アメリカの確定申告は、独身、世帯主、夫婦合算申告の3つがあるのだが、わが家は夫婦合算申告なので、今年は$29,920、IRSの年間平均レートで日本円に換算すると442万円くらいだ。日本と比較すると驚くような金額だが、物価の水準も給与も違うので日本とは一概に比較はできない。
なお、過去5年の推移をまとめると下記の通り。IRSの年間平均レートで年ごとに異なる日本円の金額も参考までに掲載する。なかなか面白い表なので、いくつか考察してみたい。
為替の影響でかすぎ問題
2020年から2024年でドルベースで18%増額しているのだが、円ベースも試しに計算すると67%増額となる。年間平均レートものせているので、為替の影響がわかるが、凄まじい円安である。わが家は、娘が日本に本帰国をして仕送りをしているので、大変ありがたいし、インバウンドの旅行客が増えるのもよくわかる。「今度、日本に旅行に行くのだけど、、、」という相談が最近多いのもうなづける。
年間平均の増額率4.19%
過去5年の平均増加額を均してみると4.19%となる。が、個別の年の増額率を見ると21年は1.2%で23年は6.9%とかなりばらつきがある。アメリカの標準控除額はインフレ率(特にCPI:消費者物価指数)と連動する傾向がある。なので、この増額はここ数年の凄まじいインフレ率の結果とも言える。日本もインフレと最近言われているが、「お客様の笑顔ために価格の据え置きを」みたいな店が一軒もないアメリカの物価上昇率は日本の比ではない。
実はトランプ減税の効果が高い
が、上記の表には少しからくりがある。実は2017年から2018年に標準控除は$12,700から$24,000に+89%の大幅改正があったのだ。これは前回のトランプ政権の目玉政策の一つで、レーガン政権以来の大幅税制改革と言われている。
大統領が変わるとこれだけのドラスティックな税制改革が可能というのは、103万円をいくらにするかで延々と揉めている日本とは大分異なる。
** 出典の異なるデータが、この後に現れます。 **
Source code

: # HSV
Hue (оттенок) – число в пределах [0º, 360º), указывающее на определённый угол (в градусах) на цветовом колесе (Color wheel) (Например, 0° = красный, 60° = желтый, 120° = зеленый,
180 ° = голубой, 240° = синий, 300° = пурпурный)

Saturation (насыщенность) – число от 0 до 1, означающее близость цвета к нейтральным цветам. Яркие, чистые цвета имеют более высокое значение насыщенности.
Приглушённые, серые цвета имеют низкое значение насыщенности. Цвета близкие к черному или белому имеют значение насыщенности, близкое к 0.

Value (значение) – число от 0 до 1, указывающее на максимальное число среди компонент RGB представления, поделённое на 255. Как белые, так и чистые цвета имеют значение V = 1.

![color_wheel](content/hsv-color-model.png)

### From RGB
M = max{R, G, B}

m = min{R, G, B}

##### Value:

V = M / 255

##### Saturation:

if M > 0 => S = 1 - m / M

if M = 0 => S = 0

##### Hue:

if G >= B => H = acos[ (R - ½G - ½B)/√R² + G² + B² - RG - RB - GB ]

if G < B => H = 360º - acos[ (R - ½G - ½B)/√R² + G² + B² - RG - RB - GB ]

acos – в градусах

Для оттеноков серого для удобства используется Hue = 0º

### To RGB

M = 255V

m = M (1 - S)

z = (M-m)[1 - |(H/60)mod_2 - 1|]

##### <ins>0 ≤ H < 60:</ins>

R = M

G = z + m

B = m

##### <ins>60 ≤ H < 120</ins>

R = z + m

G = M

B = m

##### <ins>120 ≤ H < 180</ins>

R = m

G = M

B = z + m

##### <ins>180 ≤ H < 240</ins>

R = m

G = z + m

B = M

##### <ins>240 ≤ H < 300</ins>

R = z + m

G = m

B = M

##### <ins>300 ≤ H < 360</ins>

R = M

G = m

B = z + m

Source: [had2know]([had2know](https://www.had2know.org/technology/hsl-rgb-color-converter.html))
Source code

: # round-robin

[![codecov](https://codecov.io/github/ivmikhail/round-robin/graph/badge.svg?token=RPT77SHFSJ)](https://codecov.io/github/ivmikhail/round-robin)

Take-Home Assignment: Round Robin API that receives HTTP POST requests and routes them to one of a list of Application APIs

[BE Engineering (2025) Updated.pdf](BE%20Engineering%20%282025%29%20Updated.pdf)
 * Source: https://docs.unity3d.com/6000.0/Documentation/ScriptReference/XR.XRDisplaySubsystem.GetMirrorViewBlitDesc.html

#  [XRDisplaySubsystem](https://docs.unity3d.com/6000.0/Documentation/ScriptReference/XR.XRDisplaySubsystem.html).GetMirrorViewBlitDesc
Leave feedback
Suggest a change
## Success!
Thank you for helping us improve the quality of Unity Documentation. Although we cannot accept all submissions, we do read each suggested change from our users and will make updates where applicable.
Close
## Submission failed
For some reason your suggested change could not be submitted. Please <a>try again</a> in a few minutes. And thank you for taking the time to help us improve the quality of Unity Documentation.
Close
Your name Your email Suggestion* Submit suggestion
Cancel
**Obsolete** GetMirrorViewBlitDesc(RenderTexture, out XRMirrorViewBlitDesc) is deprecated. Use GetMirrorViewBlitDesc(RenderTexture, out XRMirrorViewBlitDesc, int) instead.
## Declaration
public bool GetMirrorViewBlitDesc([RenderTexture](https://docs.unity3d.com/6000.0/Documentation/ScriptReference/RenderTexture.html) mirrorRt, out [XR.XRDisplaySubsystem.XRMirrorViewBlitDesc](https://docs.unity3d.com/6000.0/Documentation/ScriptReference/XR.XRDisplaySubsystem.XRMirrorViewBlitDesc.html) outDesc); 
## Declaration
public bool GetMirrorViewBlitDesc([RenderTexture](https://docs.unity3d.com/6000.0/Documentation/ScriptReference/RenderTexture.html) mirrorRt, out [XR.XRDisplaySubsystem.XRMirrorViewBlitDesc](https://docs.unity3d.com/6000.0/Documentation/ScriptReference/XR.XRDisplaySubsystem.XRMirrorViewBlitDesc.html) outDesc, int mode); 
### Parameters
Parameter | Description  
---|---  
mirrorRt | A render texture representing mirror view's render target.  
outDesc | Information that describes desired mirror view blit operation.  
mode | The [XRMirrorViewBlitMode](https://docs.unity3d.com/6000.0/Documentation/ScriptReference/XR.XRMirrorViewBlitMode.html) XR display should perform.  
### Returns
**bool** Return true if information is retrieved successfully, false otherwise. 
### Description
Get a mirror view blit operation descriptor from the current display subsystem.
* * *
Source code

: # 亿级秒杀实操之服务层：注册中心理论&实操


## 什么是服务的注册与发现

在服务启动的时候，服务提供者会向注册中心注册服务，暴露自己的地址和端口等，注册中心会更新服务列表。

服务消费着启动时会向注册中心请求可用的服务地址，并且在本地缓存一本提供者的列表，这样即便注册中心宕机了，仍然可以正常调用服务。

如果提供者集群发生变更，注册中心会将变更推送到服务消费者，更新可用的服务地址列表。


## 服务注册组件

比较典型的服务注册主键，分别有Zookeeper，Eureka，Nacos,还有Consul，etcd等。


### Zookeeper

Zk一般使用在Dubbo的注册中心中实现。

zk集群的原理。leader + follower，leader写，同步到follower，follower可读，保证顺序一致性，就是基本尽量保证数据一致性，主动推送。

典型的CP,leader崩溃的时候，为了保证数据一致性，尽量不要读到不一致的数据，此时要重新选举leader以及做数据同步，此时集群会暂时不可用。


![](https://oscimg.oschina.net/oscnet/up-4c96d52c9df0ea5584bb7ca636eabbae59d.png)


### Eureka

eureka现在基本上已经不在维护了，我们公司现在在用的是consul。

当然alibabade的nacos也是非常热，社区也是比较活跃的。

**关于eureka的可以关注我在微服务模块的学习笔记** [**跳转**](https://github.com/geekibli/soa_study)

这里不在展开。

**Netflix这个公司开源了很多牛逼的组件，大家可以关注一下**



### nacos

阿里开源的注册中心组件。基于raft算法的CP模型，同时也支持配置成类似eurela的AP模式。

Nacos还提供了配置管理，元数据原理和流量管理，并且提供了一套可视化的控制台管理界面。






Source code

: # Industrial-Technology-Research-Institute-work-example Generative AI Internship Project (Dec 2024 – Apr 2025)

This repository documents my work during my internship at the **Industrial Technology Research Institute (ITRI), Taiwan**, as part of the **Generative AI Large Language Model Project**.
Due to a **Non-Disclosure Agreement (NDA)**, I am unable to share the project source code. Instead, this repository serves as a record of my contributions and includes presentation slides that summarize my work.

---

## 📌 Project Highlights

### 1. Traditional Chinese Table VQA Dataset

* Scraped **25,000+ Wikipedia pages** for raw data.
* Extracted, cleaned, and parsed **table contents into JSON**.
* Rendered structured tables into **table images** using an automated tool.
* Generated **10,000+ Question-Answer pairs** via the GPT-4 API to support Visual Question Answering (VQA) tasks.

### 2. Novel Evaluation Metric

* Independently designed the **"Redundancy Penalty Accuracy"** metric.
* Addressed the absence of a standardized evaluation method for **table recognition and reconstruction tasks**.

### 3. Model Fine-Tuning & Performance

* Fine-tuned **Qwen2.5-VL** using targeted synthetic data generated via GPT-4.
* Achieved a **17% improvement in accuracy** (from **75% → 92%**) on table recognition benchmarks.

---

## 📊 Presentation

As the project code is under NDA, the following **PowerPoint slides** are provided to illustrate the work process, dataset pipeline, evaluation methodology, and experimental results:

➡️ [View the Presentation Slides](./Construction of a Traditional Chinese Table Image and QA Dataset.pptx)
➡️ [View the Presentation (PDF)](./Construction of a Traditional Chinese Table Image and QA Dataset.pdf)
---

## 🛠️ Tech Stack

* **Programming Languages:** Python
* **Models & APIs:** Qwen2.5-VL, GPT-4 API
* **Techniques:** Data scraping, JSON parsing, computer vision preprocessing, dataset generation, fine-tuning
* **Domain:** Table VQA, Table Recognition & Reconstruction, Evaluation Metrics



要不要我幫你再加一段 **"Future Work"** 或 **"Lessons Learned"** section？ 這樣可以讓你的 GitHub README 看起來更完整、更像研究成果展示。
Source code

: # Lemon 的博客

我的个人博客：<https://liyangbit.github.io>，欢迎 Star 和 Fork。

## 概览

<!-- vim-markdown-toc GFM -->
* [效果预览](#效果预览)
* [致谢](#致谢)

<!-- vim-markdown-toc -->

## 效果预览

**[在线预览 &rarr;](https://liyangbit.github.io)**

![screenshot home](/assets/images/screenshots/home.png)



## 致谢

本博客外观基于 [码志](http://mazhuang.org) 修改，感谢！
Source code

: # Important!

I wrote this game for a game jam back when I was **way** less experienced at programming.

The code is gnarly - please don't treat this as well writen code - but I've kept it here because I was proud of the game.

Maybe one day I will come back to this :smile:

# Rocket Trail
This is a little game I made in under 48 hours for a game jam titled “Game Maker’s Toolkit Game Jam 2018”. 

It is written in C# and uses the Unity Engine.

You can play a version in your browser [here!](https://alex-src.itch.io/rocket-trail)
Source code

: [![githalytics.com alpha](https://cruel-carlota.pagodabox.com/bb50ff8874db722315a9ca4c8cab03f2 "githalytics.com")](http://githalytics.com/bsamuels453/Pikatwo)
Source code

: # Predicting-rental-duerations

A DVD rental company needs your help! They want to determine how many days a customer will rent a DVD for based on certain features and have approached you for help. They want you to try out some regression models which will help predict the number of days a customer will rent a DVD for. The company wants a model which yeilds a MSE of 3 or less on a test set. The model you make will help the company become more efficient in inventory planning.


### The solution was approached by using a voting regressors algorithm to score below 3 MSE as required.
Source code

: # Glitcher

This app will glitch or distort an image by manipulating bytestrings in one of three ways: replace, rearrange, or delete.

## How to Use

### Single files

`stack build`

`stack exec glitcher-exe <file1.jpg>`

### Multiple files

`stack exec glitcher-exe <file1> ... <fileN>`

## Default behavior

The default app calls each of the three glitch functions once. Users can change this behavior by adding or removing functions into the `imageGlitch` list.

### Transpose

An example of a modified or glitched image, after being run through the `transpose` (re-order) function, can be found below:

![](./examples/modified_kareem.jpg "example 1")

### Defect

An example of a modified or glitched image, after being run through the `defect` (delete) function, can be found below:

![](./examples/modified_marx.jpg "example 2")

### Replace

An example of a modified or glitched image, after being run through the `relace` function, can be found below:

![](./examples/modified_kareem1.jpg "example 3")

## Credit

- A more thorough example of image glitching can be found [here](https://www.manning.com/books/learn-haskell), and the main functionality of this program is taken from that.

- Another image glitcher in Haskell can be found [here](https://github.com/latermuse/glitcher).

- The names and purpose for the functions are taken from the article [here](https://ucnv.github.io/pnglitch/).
まぁ、103万円の壁が話題として大きくなったのも、自民党が少数与党に転落したことによるので、日本でも今後大幅に変わる可能性は十分にある。
また、この減税は実は2025年で期限を迎えるため、2026年以降大幅に増税になる可能性は十分にある。が、少なくとも共和党政権の間は延長がされるだろう。
高いのか安いのか
標準控除が442万円と聞くと、「高い!」というイメージを持つ方が日本には多いと思う。が、冒頭で述べた通り、給与と物価の水準が全く異なるので、単純に比較はできない。
「低所得者層」の定義という視点で少しデータを見てみよう。その定義は色々あるが、4人世帯の貧困ラインはアメリカでは$31,200、そして貧困ラインの2倍以下を「低所得者層」とみなす傾向にあるので、$62,200以下は「低所得者層」と言うことができる。これを日本円に2024年のレートで換算すると940万円になる。日本の感覚からすると冗談みたいな数字かもしれないが、それほどアメリカの生活費は高い。
そして、私の住むカリフォルニア州は全米で最も物価も税金も高いと言われている州だ。私の住む地域はサンフランシスコ・ベイエリアのような天文学的に高い地域ではないが、米国住宅都市開発省の基準で言うと$91,100(1,380万円)が「低所得者層」のラインとなる。そう考えると442万円というのは決して高すぎる金額ではない。2026年以降に減税措置が解除されると結構しんどくなるだろう。
まとめ
色々話がとんだが、それだけ税金の話は奥が深い。今回のアメリカの確定申告では、システム任せにしていたら過払いしそうになり、税金の仕組みをきちんと理解するということが、自分のお金を守ることにつながると身にしみて感じた。また、標準控除の変遷を追うだけでも、アメリカの経済や政治の動きをみることができた。
日米の両方の申告をしないといけないので、確定申告の時期を「毎年くる憂鬱な時間」と捉えるのではなく、「税金という視点で社会を学ぶ期間」と捉えて、学習の期間として位置づけていこうと思う。